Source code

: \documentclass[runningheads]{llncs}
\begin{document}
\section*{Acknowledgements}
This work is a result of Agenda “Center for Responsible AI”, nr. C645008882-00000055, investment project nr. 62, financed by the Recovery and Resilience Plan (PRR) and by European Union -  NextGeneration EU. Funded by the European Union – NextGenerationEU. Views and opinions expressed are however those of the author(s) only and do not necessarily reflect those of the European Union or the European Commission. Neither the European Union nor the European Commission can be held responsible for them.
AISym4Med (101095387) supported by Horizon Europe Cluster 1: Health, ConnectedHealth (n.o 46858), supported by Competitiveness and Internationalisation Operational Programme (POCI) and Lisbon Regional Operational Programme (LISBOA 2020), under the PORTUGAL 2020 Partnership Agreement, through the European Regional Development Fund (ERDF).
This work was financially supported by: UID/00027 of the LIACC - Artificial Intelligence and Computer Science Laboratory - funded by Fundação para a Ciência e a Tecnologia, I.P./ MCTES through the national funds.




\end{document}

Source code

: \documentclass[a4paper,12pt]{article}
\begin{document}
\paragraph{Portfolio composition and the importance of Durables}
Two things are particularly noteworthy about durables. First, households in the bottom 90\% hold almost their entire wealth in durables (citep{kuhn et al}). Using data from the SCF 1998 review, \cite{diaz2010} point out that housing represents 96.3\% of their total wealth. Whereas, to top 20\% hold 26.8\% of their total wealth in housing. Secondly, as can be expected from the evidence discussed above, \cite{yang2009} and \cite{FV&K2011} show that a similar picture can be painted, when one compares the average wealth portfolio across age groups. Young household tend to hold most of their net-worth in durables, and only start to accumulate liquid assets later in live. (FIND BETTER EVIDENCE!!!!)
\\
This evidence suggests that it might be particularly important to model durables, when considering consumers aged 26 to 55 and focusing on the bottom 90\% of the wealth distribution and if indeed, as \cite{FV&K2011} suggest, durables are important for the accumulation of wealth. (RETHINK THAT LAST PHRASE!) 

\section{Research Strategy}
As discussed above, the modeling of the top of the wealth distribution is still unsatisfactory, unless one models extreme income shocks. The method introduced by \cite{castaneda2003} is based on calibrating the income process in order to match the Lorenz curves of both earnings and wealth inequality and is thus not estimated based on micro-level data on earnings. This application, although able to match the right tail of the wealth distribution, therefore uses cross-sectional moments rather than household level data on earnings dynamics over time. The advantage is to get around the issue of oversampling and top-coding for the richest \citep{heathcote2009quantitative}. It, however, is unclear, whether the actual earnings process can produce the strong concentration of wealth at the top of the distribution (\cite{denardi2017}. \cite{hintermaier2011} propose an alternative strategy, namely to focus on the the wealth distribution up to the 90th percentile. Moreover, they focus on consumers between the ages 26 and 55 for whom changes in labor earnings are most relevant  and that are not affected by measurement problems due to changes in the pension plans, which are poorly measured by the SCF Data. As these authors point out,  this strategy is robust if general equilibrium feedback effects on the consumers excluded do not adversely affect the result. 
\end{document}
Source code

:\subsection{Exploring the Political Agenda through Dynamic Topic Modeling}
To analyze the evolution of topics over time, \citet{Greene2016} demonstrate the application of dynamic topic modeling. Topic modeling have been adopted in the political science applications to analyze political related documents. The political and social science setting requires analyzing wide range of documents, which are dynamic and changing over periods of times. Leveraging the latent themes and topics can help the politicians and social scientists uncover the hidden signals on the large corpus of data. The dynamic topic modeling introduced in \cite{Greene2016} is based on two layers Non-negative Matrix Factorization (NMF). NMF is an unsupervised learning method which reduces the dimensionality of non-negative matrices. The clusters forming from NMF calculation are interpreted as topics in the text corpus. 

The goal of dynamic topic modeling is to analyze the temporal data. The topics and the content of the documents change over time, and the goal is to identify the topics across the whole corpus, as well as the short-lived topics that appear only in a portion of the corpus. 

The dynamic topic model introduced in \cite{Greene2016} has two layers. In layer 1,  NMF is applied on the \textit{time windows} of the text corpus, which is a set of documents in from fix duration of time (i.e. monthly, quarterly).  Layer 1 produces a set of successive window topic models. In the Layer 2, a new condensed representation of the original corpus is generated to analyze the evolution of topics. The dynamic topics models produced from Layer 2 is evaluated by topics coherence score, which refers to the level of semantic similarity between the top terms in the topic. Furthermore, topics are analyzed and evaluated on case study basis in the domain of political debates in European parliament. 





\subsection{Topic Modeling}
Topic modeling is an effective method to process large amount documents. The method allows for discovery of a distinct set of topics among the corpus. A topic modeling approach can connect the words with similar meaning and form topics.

EXERCISE INSTRUCTIONS =
Please show the lines of the material that contain the string "subsection".

THE COMPLETED TASK =
:\subsection{Exploring the Political Agenda through Dynamic Topic Modeling}
\subsection{Topic Modeling}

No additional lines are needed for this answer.